EXERCISE DIRECTIONS: Throughout the records below, find each line holding "since" and copy it.

━━━ DATA UNDER STUDY

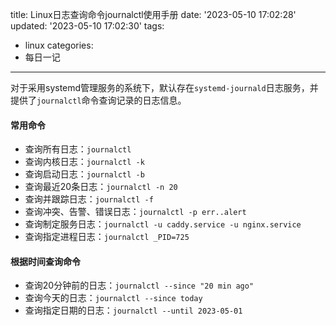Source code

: title: Linux日志查询命令journalctl使用手册
date: '2023-05-10 17:02:28'
updated: '2023-05-10 17:02:30'
tags:
  - linux
categories:
  - 每日一记
---
对于采用systemd管理服务的系统下，默认存在`systemd-journald`日志服务，并提供了`journalctl`命令查询记录的日志信息。
<!-- more -->

#### 常用命令

- 查询所有日志：`journalctl`
- 查询内核日志：`journalctl -k`
- 查询启动日志：`journalctl -b`
- 查询最近20条日志：`journalctl -n 20`
- 查询并跟踪日志：`journalctl -f`
- 查询冲突、告警、错误日志：`journalctl -p err..alert`
- 查询制定服务日志：`journalctl -u caddy.service -u nginx.service`
- 查询指定进程日志：`journalctl _PID=725`

#### 根据时间查询命令

- 查询20分钟前的日志：`journalctl --since "20 min ago"`
- 查询今天的日志：`journalctl --since today`
- 查询指定日期的日志：`journalctl --until 2023-05-01`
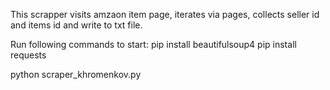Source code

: This scrapper visits amzaon item page, iterates via pages, collects seller id and items id and write to txt file.

Run following commands to start:
pip install beautifulsoup4
pip install requests

python scraper_khromenkov.py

━━━━━━

EXERCISE RESULT:
- 查询20分钟前的日志：`journalctl --since "20 min ago"`
- 查询今天的日志：`journalctl --since today`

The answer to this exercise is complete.